Words of inspiration:







Saturday, February 9, 2013

Getting Back on Track!


      Sorry it has been so long since I have posted but I am still trying to get back on track with both my health and my eating. I still have days where I feel bad, and it is harder to eat well on those days, but at least I feel better than I was feeling. I ate very badly over the holidays and gained quite a few pounds, several of those pounds seem to not want to leave again. It is very frustrating how quickly you can gain weight but how very long it takes to get those same pounds to come back off!

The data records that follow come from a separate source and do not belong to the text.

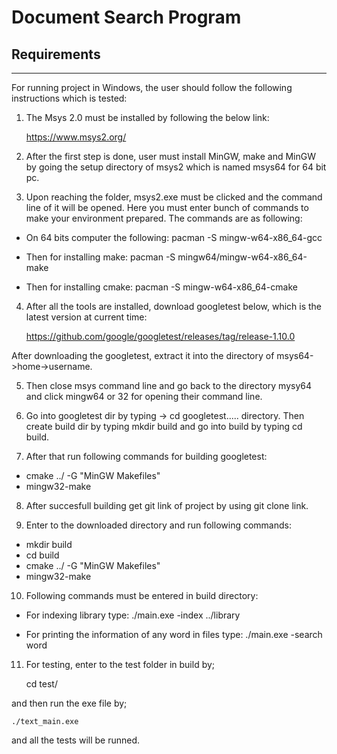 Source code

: # Document Search Program

## Requirements
---
For running project in Windows, the user should follow the following instructions which is tested:
	
1. The Msys 2.0 must be installed by following the below link:
			
	https://www.msys2.org/
		
2. After the first step is done, user must install MinGW, make and MinGW by going the setup
directory of msys2 which is named msys64 for 64 bit pc.
		
3. Upon reaching the folder, msys2.exe must be clicked and the command line of it will be 
opened. Here you must enter bunch of commands to make your environment prepared. The 
commands are as following:
			
* On 64 bits computer the following:
	pacman -S mingw-w64-x86_64-gcc
			 
* Then for installing make:
	pacman -S mingw64/mingw-w64-x86_64-make
			 
* Then for installing cmake:
	pacman -S mingw-w64-x86_64-cmake
		
4. After all the tools are installed, download googletest below, which is the latest version 
at current time:
		
	https://github.com/google/googletest/releases/tag/release-1.10.0
			
After downloading the googletest, extract it into the directory of msys64->home->username.
			
5. Then close msys command line and go back to the directory mysy64 and click mingw64 or 32 for opening
their command line.
		
6. Go into googletest dir by typing -> cd googletest..... directory. Then create build dir by typing 
mkdir build and go into build by typing cd build. 
		
7. After that run following commands for building googletest:
* cmake ../ -G "MinGW Makefiles"
* mingw32-make

8. After succesfull building get git link of project by using git clone link.
		
9. Enter to the downloaded directory and run following commands:
* mkdir build
* cd build
* cmake ../ -G "MinGW Makefiles"
* mingw32-make	

10. Following commands must be entered in build directory:
* For indexing library type:
	./main.exe -index ../library
		
* For printing the information of any word in files type:
	./main.exe -search word

11. For testing, enter to the test folder in build by;

	cd test/

and then run the exe file by;

	./text_main.exe 

and all the tests will be runned.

     I am not trying to improve my eating only to lose weight, although that is why I started looking into eating healthy to begin with. : ) It is funny how you start doing something for one reason and end up doing it for a totally different reason. That is kind of how my whole relationship with food has been. My journey with food has been long and exhausting, not that I would change anything, but it has not been easy. Of course I am someone that really appreciates those things that I have really had to work for. Maybe that is why this has been so difficult .


      I have come to realize that I am addicted to food. I have said before that it was like I was addicted or something but not until now did I realize just how true that statement was. Whenever I eat certain foods, trigger foods, it is like I lose all control. I just can't seem to stop eating. I can understand why it so hard for a drug addict, alcoholic or any other addict to give up their addiction. I know that all addictions are different but there is a similarity when them, too. Having A piece of cake for me is like an alcoholic have A drink. I know this and yet I keep on doing it!


     I feel like I stick out everywhere that I go, I am always different from everyone else. This is nothing new to me, as I have always been different, but food is the one area where I was not different. Until now that is. There are temptation every where I go and what seems to be the hardest is the fact that everyone says that is ok to have (fill in the blank), that it is just (fill in the blank) and that they eat like this and are perfectly healthy.


     Now I am not trying to get you to change the way that you eat but why do you insist on explaining to me why I am wrong for eating the way that I do? It really hurts that I have to deal with this with christian friends and family. I know that I probably sound bitter but I am really more sad than anything. I can say that this has changed the way I treat other people and for that I am truly grateful. I am going to start posting more about what I am eating now and even a few recipes, although I am really bad about writing down amounts, and I look forward to reading your comments.